- _WORK TO COMPLETE_: Every line in the records below between the one holding "Isto nos ensina" and the one holding "O Lugar Vazio", inclusive, is to be set down exactly; all other lines are to be left out.

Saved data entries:
++++++++

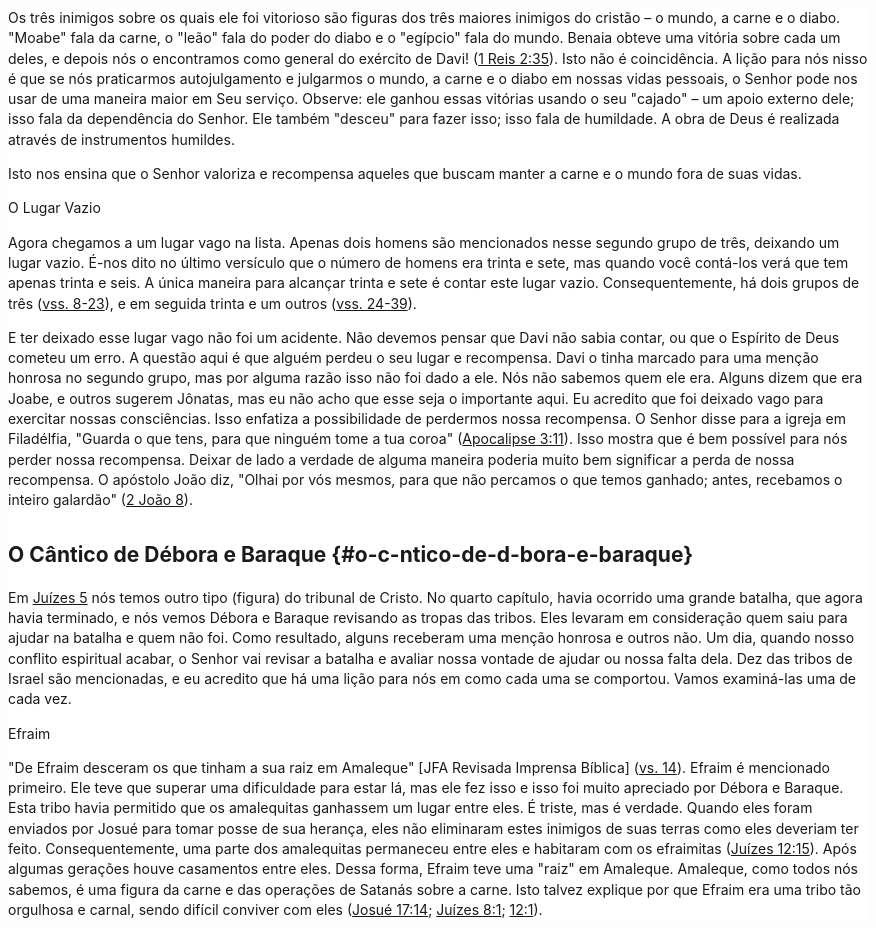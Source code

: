 Os três inimigos sobre os quais ele foi vitorioso são figuras dos três maiores inimigos do cristão – o mundo, a carne e o diabo. &quot;Moabe&quot; fala da carne, o &quot;leão&quot; fala do poder do diabo e o &quot;egípcio&quot; fala do mundo. Benaia obteve uma vitória sobre cada um deles, e depois nós o encontramos como general do exército de Davi! ([1 Reis 2:35](http://mysword.info/b?r=1Ki_2:35)). Isto não é coincidência. A lição para nós nisso é que se nós praticarmos autojulgamento e julgarmos o mundo, a carne e o diabo em nossas vidas pessoais, o Senhor pode nos usar de uma maneira maior em Seu serviço. Observe: ele ganhou essas vitórias usando o seu &quot;cajado&quot; – um apoio externo dele; isso fala da dependência do Senhor. Ele também &quot;desceu&quot; para fazer isso; isso fala de humildade. A obra de Deus é realizada através de instrumentos humildes.

Isto nos ensina que o Senhor valoriza e recompensa aqueles que buscam manter a carne e o mundo fora de suas vidas.

O Lugar Vazio

Agora chegamos a um lugar vago na lista. Apenas dois homens são mencionados nesse segundo grupo de três, deixando um lugar vazio. É-nos dito no último versículo que o número de homens era trinta e sete, mas quando você contá-los verá que tem apenas trinta e seis. A única maneira para alcançar trinta e sete é contar este lugar vazio. Consequentemente, há dois grupos de três ([vss. 8-23](http://mysword.info/b?r=2Sa_23:8-23)), e em seguida trinta e um outros ([vss. 24-39](http://mysword.info/b?r=2Sa_23:24-39)).

E ter deixado esse lugar vago não foi um acidente. Não devemos pensar que Davi não sabia contar, ou que o Espírito de Deus cometeu um erro. A questão aqui é que alguém perdeu o seu lugar e recompensa. Davi o tinha marcado para uma menção honrosa no segundo grupo, mas por alguma razão isso não foi dado a ele. Nós não sabemos quem ele era. Alguns dizem que era Joabe, e outros sugerem Jônatas, mas eu não acho que esse seja o importante aqui. Eu acredito que foi deixado vago para exercitar nossas consciências. Isso enfatiza a possibilidade de perdermos nossa recompensa. O Senhor disse para a igreja em Filadélfia, &quot;Guarda o que tens, para que ninguém tome a tua coroa&quot; ([Apocalipse 3:11](http://mysword.info/b?r=Rev_3:11)). Isso mostra que é bem possível para nós perder nossa recompensa. Deixar de lado a verdade de alguma maneira poderia muito bem significar a perda de nossa recompensa. O apóstolo João diz, &quot;Olhai por vós mesmos, para que não percamos o que temos ganhado; antes, recebamos o inteiro galardão&quot; ([2 João 8](http://mysword.info/b?r=2Jo_8)).

## O Cântico de Débora e Baraque {#o-c-ntico-de-d-bora-e-baraque}

Em [Juízes 5](http://mysword.info/b?r=Jdg_5) nós temos outro tipo (figura) do tribunal de Cristo. No quarto capítulo, havia ocorrido uma grande batalha, que agora havia terminado, e nós vemos Débora e Baraque revisando as tropas das tribos. Eles levaram em consideração quem saiu para ajudar na batalha e quem não foi. Como resultado, alguns receberam uma menção honrosa e outros não. Um dia, quando nosso conflito espiritual acabar, o Senhor vai revisar a batalha e avaliar nossa vontade de ajudar ou nossa falta dela. Dez das tribos de Israel são mencionadas, e eu acredito que há uma lição para nós em como cada uma se comportou. Vamos examiná-las uma de cada vez.

Efraim

&quot;De Efraim desceram os que tinham a sua raiz em Amaleque&quot; [JFA Revisada Imprensa Bíblica] ([vs. 14](http://mysword.info/b?r=Jdg_5:14)). Efraim é mencionado primeiro. Ele teve que superar uma dificuldade para estar lá, mas ele fez isso e isso foi muito apreciado por Débora e Baraque. Esta tribo havia permitido que os amalequitas ganhassem um lugar entre eles. É triste, mas é verdade. Quando eles foram enviados por Josué para tomar posse de sua herança, eles não eliminaram estes inimigos de suas terras como eles deveriam ter feito. Consequentemente, uma parte dos amalequitas permaneceu entre eles e habitaram com os efraimitas ([Juízes 12:15](http://mysword.info/b?r=Jdg_12:15)). Após algumas gerações houve casamentos entre eles. Dessa forma, Efraim teve uma &quot;raiz&quot; em Amaleque. Amaleque, como todos nós sabemos, é uma figura da carne e das operações de Satanás sobre a carne. Isto talvez explique por que Efraim era uma tribo tão orgulhosa e carnal, sendo difícil conviver com eles ([Josué 17:14](http://mysword.info/b?r=Jos_17:14); [Juízes 8:1](http://mysword.info/b?r=Jdg_8:1); [12:1](http://mysword.info/b?r=Jdg_12:1)).
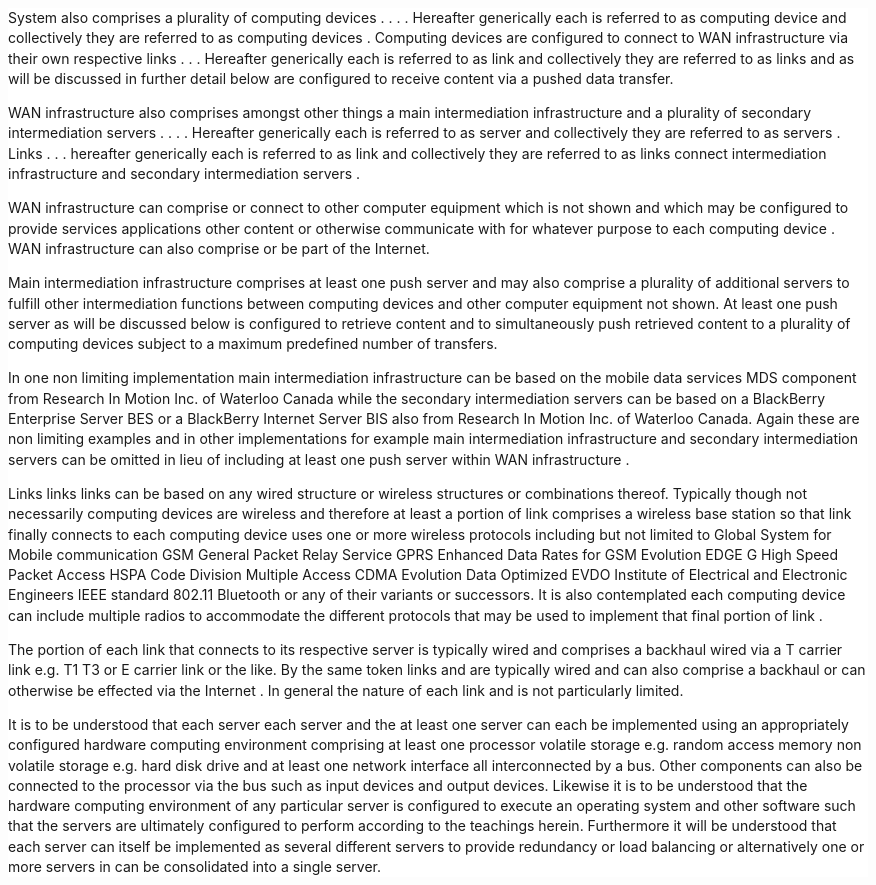 System also comprises a plurality of computing devices . . . . Hereafter generically each is referred to as computing device and collectively they are referred to as computing devices . Computing devices are configured to connect to WAN infrastructure via their own respective links . . . Hereafter generically each is referred to as link and collectively they are referred to as links and as will be discussed in further detail below are configured to receive content via a pushed data transfer.

WAN infrastructure also comprises amongst other things a main intermediation infrastructure and a plurality of secondary intermediation servers . . . . Hereafter generically each is referred to as server and collectively they are referred to as servers . Links . . . hereafter generically each is referred to as link and collectively they are referred to as links connect intermediation infrastructure and secondary intermediation servers .

WAN infrastructure can comprise or connect to other computer equipment which is not shown and which may be configured to provide services applications other content or otherwise communicate with for whatever purpose to each computing device . WAN infrastructure can also comprise or be part of the Internet.

Main intermediation infrastructure comprises at least one push server and may also comprise a plurality of additional servers to fulfill other intermediation functions between computing devices and other computer equipment not shown. At least one push server as will be discussed below is configured to retrieve content and to simultaneously push retrieved content to a plurality of computing devices subject to a maximum predefined number of transfers.

In one non limiting implementation main intermediation infrastructure can be based on the mobile data services MDS component from Research In Motion Inc. of Waterloo Canada while the secondary intermediation servers can be based on a BlackBerry Enterprise Server BES or a BlackBerry Internet Server BIS also from Research In Motion Inc. of Waterloo Canada. Again these are non limiting examples and in other implementations for example main intermediation infrastructure and secondary intermediation servers can be omitted in lieu of including at least one push server within WAN infrastructure .

Links links links can be based on any wired structure or wireless structures or combinations thereof. Typically though not necessarily computing devices are wireless and therefore at least a portion of link comprises a wireless base station so that link finally connects to each computing device uses one or more wireless protocols including but not limited to Global System for Mobile communication GSM General Packet Relay Service GPRS Enhanced Data Rates for GSM Evolution EDGE G High Speed Packet Access HSPA Code Division Multiple Access CDMA Evolution Data Optimized EVDO Institute of Electrical and Electronic Engineers IEEE standard 802.11 Bluetooth or any of their variants or successors. It is also contemplated each computing device can include multiple radios to accommodate the different protocols that may be used to implement that final portion of link .

The portion of each link that connects to its respective server is typically wired and comprises a backhaul wired via a T carrier link e.g. T1 T3 or E carrier link or the like. By the same token links and are typically wired and can also comprise a backhaul or can otherwise be effected via the Internet . In general the nature of each link and is not particularly limited.

It is to be understood that each server each server and the at least one server can each be implemented using an appropriately configured hardware computing environment comprising at least one processor volatile storage e.g. random access memory non volatile storage e.g. hard disk drive and at least one network interface all interconnected by a bus. Other components can also be connected to the processor via the bus such as input devices and output devices. Likewise it is to be understood that the hardware computing environment of any particular server is configured to execute an operating system and other software such that the servers are ultimately configured to perform according to the teachings herein. Furthermore it will be understood that each server can itself be implemented as several different servers to provide redundancy or load balancing or alternatively one or more servers in can be consolidated into a single server.
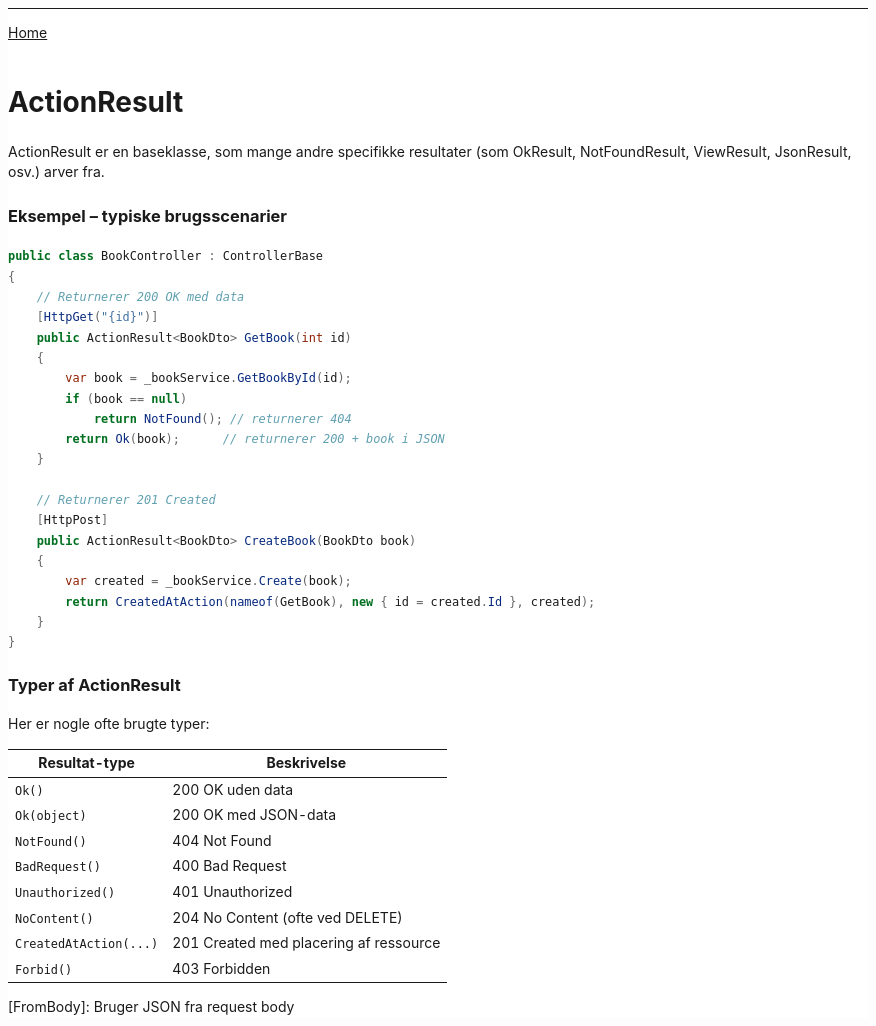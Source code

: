 

---
[Home](#indholdsfortegnelse)


# ActionResult
ActionResult er en baseklasse, som mange andre specifikke resultater (som OkResult, NotFoundResult, ViewResult, JsonResult, osv.) arver fra.

### Eksempel – typiske brugsscenarier

```csharp
public class BookController : ControllerBase
{
    // Returnerer 200 OK med data
    [HttpGet("{id}")]
    public ActionResult<BookDto> GetBook(int id)
    {
        var book = _bookService.GetBookById(id);
        if (book == null)
            return NotFound(); // returnerer 404
        return Ok(book);      // returnerer 200 + book i JSON
    }

    // Returnerer 201 Created
    [HttpPost]
    public ActionResult<BookDto> CreateBook(BookDto book)
    {
        var created = _bookService.Create(book);
        return CreatedAtAction(nameof(GetBook), new { id = created.Id }, created);
    }
}
```

### Typer af ActionResult
Her er nogle ofte brugte typer:

| Resultat-type           | Beskrivelse                                   |
|-------------------------|-----------------------------------------------|
| `Ok()`                  | 200 OK uden data                              |
| `Ok(object)`            | 200 OK med JSON-data                          |
| `NotFound()`            | 404 Not Found                                 |
| `BadRequest()`          | 400 Bad Request                               |
| `Unauthorized()`        | 401 Unauthorized                              |
| `NoContent()`           | 204 No Content (ofte ved DELETE)              |
| `CreatedAtAction(...)`  | 201 Created med placering af ressource        |
| `Forbid()`              | 403 Forbidden                                 |


[FromBody]: Bruger JSON fra request body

++++++++

- _TASK ANSWER_:
Isto nos ensina que o Senhor valoriza e recompensa aqueles que buscam manter a carne e o mundo fora de suas vidas.

O Lugar Vazio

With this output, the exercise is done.